# [Exercise]
Copy each line of the data below with the word "that".

--- Data records Enclosed Below ---

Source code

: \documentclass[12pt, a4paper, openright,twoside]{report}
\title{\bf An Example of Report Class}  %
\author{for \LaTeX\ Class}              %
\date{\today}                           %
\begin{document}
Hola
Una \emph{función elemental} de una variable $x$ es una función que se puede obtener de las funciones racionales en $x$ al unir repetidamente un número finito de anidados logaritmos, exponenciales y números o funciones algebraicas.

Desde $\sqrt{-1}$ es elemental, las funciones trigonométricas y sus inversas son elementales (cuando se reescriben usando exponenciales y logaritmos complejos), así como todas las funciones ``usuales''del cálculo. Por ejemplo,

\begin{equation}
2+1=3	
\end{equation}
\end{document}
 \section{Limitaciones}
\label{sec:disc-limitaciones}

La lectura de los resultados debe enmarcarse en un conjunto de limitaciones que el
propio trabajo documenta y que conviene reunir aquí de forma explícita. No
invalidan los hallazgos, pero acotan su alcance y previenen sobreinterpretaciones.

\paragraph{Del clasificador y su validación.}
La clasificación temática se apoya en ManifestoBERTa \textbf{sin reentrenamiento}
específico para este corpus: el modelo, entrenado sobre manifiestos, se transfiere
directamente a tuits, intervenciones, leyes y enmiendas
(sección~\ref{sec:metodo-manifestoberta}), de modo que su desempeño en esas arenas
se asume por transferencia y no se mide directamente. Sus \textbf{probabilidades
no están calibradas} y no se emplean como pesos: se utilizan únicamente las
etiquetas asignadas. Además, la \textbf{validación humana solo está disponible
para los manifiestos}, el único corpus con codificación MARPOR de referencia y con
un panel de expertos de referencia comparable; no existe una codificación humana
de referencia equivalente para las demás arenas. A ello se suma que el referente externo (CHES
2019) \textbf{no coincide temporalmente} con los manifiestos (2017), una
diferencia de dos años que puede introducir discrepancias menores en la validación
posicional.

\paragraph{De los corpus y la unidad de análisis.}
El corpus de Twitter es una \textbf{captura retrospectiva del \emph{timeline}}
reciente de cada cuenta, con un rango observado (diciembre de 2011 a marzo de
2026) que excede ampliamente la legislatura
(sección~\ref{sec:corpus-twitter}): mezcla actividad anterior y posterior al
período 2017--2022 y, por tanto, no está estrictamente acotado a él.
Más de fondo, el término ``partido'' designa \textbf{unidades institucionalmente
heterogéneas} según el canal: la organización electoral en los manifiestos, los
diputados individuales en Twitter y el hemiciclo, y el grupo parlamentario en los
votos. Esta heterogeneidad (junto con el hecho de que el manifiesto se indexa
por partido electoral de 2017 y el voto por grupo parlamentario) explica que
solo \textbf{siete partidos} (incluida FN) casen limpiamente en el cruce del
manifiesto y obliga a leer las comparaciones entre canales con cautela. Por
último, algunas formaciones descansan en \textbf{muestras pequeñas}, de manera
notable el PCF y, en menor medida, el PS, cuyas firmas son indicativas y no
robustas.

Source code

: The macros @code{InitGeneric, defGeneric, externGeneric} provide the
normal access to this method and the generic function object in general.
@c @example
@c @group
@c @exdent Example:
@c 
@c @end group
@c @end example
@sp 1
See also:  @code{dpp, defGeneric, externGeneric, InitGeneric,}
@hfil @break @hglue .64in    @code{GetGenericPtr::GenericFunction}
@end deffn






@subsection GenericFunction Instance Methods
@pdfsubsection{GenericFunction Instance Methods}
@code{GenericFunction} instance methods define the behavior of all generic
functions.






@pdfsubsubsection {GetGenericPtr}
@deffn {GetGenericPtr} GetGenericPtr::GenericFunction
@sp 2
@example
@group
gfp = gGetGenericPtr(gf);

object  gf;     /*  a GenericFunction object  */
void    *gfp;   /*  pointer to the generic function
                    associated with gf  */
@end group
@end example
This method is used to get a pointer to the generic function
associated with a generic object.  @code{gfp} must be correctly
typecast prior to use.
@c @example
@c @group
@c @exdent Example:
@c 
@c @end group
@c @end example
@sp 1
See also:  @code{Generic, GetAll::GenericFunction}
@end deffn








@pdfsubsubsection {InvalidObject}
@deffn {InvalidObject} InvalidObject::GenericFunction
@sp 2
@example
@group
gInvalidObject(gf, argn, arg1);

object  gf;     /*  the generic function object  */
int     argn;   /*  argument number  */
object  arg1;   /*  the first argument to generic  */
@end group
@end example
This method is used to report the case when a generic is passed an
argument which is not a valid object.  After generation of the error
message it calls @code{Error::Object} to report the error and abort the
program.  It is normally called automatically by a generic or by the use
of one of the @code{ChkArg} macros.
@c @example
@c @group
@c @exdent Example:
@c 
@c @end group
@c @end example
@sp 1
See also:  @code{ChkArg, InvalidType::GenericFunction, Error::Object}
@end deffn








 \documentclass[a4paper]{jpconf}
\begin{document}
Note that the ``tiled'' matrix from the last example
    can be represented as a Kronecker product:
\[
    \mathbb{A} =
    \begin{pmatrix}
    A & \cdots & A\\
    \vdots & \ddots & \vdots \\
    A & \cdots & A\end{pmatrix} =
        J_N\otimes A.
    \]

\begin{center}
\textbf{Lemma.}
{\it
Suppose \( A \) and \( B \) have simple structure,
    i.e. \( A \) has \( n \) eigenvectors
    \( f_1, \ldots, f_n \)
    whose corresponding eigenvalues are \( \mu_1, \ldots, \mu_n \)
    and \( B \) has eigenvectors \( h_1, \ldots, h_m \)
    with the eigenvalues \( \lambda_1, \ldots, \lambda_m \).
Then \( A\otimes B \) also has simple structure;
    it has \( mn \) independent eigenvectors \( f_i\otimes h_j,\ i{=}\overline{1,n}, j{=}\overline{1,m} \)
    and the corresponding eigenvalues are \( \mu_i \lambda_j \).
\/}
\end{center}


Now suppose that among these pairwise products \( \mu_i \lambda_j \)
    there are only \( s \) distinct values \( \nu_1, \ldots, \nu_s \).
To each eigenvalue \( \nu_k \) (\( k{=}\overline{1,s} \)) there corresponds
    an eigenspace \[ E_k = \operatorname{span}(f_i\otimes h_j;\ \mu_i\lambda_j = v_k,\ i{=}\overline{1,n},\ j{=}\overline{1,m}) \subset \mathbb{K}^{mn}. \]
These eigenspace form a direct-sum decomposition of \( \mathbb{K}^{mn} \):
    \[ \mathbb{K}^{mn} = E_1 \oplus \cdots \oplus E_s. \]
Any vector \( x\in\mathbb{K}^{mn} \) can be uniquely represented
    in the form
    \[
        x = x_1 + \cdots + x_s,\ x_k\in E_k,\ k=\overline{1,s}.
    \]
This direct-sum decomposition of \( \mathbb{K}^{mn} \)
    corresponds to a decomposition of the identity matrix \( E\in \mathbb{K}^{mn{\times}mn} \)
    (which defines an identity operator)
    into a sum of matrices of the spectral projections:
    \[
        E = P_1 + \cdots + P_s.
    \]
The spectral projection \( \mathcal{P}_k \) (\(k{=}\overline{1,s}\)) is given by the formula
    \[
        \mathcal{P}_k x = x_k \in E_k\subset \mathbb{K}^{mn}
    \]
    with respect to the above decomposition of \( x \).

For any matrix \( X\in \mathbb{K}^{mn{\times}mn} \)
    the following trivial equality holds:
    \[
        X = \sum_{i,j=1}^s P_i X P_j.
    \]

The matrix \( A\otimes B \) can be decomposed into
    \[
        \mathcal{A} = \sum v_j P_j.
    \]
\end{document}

--- End of Enclosed Data records ---

# [Your response]
Note that the ``tiled'' matrix from the last example
Now suppose that among these pairwise products \( \mu_i \lambda_j \)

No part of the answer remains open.